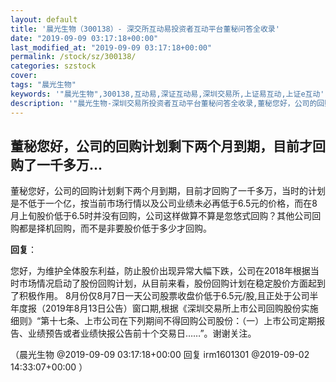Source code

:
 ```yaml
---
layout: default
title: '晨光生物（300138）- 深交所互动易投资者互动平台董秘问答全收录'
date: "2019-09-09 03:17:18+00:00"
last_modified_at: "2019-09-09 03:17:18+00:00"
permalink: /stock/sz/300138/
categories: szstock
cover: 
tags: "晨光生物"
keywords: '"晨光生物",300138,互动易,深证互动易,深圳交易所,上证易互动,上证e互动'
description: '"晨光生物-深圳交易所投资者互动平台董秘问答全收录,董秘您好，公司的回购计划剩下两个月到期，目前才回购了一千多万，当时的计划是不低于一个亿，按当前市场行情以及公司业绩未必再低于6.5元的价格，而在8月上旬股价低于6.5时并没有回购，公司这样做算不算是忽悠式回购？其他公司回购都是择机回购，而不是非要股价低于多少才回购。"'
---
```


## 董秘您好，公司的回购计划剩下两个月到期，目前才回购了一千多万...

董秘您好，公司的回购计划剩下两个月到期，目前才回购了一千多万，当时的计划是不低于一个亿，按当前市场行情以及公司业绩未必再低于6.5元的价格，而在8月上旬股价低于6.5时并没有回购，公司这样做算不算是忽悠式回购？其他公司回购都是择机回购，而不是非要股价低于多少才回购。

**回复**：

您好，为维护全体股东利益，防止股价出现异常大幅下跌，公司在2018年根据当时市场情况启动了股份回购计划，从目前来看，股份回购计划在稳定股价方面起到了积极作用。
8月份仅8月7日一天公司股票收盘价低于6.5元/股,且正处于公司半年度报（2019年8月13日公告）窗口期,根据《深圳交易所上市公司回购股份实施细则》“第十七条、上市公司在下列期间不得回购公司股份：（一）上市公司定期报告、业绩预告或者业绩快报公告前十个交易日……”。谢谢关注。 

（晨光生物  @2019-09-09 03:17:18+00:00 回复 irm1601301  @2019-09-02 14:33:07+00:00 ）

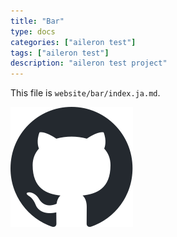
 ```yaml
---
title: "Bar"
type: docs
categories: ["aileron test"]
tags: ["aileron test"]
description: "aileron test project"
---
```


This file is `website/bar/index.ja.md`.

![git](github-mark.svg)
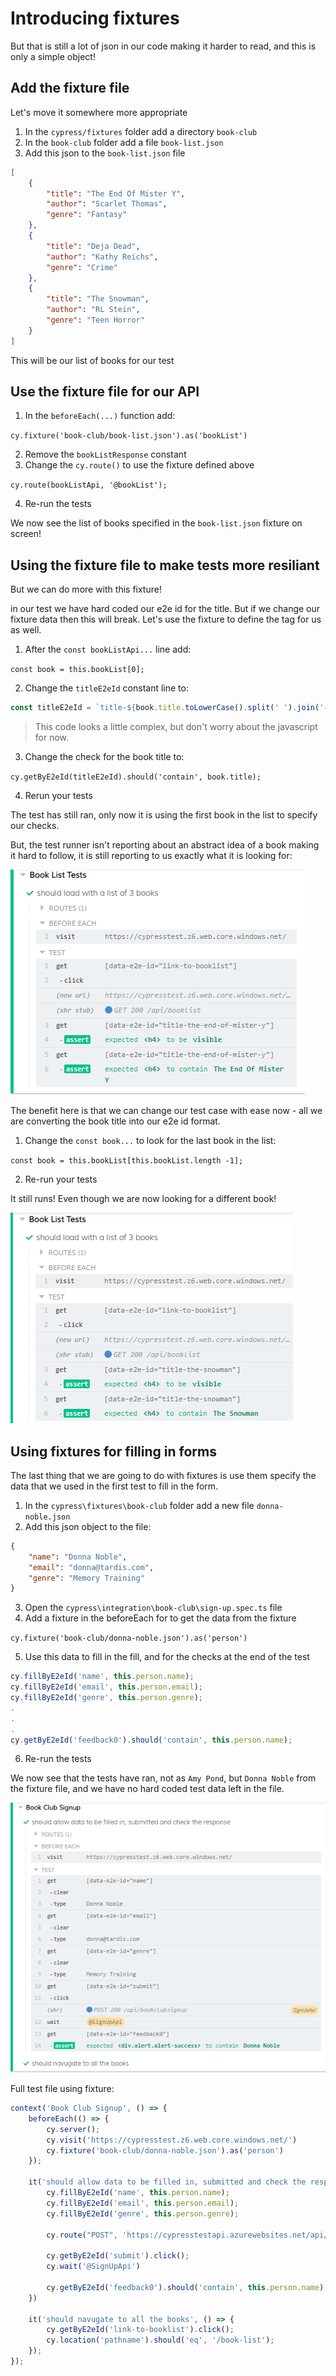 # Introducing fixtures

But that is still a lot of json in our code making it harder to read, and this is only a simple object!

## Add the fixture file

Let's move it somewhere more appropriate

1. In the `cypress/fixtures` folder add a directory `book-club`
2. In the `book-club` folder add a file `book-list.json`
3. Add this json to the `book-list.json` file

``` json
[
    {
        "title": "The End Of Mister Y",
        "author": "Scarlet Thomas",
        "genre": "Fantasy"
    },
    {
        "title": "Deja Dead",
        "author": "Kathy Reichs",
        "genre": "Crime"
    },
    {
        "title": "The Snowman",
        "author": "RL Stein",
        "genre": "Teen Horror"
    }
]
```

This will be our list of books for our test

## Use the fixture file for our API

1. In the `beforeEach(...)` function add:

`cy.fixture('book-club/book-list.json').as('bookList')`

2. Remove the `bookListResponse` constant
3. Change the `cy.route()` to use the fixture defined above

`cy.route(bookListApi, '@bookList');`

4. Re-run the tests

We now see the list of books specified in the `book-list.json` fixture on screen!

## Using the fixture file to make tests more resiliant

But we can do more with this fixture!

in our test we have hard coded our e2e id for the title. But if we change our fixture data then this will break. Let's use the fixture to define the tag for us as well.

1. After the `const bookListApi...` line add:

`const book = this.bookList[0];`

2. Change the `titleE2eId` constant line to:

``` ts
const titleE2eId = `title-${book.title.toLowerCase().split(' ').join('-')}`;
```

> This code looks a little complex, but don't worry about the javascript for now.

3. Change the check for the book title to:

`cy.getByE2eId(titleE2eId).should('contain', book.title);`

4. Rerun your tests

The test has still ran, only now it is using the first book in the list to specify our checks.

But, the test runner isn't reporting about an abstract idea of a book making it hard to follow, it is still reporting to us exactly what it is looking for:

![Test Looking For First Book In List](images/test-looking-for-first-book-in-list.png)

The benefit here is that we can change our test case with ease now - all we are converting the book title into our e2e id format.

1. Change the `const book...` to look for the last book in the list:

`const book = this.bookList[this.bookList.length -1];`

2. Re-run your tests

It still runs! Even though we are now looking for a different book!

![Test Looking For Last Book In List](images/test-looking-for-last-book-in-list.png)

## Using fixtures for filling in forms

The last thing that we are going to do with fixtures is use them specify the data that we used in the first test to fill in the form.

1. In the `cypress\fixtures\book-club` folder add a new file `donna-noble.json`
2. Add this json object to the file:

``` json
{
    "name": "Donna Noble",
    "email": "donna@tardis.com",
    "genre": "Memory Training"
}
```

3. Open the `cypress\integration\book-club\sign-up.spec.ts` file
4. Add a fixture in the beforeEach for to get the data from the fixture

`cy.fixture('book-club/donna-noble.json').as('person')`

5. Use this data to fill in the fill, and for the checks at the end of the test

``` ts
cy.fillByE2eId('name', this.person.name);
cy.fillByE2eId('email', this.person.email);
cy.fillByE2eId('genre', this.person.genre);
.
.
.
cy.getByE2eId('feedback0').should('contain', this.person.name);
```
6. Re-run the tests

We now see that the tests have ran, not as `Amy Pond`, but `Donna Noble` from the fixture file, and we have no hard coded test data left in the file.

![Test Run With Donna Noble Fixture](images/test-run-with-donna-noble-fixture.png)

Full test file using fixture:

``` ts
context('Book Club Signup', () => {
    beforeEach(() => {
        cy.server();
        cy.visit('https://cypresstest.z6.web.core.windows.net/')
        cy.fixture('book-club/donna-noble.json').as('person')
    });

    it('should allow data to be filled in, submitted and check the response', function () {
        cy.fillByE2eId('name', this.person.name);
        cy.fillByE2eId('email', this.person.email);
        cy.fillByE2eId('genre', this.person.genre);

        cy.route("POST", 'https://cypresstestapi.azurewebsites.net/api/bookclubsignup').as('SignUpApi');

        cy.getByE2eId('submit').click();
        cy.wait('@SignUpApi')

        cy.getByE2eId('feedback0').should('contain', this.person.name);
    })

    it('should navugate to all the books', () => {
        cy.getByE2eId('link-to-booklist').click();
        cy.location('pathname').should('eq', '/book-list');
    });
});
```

* * * * *

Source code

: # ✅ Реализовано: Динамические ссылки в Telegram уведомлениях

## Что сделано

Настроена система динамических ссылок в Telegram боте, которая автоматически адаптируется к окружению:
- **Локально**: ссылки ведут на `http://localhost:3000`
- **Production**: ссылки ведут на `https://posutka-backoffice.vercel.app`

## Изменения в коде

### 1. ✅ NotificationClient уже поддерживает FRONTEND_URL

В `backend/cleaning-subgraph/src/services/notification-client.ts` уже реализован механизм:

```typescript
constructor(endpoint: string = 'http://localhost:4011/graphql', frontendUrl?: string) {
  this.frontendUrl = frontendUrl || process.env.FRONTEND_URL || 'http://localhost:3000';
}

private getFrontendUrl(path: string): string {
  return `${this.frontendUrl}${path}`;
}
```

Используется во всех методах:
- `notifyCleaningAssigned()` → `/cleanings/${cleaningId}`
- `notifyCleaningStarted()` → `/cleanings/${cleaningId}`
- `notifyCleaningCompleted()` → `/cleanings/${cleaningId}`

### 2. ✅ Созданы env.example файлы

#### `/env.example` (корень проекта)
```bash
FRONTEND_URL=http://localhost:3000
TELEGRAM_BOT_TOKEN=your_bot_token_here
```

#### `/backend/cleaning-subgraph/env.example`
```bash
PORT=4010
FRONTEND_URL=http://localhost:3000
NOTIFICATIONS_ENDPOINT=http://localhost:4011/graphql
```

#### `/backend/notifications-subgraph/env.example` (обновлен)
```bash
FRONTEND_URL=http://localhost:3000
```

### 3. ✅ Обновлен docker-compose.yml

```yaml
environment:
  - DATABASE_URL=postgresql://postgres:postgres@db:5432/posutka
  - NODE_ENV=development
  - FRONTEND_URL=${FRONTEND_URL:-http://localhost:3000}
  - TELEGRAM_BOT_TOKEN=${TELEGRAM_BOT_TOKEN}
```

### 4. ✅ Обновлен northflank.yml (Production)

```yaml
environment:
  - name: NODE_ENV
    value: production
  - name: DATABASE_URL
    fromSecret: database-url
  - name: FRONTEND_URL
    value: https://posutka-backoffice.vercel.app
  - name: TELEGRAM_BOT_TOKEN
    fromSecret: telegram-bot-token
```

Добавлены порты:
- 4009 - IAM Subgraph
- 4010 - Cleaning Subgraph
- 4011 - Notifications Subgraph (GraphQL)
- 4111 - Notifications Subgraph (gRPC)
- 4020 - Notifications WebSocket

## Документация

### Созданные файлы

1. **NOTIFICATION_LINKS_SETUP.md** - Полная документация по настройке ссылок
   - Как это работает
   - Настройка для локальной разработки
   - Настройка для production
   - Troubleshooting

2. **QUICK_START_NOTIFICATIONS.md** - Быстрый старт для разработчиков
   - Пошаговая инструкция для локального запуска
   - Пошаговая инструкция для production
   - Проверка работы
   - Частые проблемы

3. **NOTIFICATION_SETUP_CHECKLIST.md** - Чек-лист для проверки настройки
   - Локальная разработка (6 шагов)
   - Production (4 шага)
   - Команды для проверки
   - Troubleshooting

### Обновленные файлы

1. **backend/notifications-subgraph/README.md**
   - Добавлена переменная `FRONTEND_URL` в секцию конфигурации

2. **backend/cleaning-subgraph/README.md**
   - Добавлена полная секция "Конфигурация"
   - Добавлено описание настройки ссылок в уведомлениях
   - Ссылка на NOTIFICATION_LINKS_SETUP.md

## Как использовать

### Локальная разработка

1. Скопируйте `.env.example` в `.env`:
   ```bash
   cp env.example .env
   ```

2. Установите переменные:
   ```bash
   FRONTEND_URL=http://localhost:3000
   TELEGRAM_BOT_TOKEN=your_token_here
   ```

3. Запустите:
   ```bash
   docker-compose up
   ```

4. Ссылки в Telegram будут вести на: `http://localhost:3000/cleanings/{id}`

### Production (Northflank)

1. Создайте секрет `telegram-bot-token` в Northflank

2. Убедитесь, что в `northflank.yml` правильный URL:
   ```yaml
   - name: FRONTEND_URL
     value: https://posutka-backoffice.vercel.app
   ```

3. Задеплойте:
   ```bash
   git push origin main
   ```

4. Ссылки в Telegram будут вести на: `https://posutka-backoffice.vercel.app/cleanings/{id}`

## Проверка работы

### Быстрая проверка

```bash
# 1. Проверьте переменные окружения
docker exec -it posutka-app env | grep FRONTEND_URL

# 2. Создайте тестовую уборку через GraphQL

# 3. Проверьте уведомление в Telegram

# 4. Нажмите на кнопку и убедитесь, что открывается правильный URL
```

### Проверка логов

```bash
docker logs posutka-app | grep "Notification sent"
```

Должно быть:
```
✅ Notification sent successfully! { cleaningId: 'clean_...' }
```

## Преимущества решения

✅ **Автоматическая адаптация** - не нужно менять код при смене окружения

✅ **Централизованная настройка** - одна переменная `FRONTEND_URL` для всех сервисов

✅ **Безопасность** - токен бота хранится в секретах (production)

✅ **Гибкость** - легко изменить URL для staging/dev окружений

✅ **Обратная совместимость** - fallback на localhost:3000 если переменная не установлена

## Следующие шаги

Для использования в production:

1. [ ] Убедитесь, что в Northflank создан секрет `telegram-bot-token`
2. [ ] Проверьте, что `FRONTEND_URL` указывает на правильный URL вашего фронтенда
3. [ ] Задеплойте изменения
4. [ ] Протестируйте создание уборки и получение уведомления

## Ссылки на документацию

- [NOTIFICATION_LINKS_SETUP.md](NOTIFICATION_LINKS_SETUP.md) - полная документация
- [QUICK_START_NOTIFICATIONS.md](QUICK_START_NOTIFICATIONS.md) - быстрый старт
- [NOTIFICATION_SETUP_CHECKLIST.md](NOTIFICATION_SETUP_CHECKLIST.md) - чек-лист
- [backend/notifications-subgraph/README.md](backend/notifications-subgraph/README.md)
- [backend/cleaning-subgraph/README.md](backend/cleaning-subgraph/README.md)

* * * * *

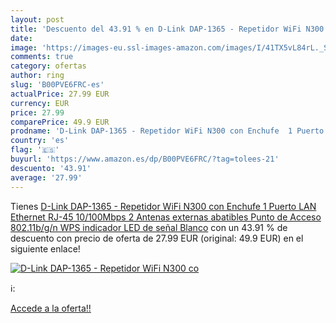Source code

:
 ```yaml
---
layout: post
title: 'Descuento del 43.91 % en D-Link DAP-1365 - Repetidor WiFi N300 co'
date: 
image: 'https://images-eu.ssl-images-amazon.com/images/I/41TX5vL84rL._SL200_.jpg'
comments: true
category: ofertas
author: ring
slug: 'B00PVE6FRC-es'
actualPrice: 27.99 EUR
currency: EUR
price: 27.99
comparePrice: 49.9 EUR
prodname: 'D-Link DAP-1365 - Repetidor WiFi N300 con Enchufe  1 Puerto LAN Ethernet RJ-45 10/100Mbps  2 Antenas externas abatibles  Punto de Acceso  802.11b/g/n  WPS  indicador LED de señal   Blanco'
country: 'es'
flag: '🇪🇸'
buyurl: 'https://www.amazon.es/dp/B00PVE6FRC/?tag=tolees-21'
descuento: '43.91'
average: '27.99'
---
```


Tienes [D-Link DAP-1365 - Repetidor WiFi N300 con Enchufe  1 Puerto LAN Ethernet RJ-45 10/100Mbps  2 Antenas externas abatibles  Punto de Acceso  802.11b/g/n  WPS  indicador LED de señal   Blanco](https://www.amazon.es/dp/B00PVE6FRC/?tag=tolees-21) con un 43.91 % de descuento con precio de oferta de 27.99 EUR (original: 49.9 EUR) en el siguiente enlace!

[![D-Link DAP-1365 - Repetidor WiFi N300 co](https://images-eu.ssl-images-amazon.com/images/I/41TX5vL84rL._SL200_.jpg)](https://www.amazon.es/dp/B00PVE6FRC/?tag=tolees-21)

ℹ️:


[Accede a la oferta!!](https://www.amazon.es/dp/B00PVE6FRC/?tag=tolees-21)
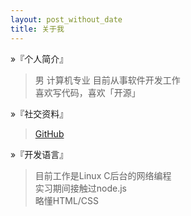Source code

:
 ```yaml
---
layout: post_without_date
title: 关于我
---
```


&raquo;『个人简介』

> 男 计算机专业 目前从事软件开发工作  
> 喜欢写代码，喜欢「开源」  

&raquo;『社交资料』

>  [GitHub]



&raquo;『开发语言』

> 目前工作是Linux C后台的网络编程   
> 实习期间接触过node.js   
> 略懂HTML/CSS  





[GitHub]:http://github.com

* * * * *

Work through the entries, filtering for the string "docker", and copy each line that holds it.

### 3. ✅ Обновлен docker-compose.yml
   docker-compose up
docker exec -it posutka-app env | grep FRONTEND_URL
docker logs posutka-app | grep "Notification sent"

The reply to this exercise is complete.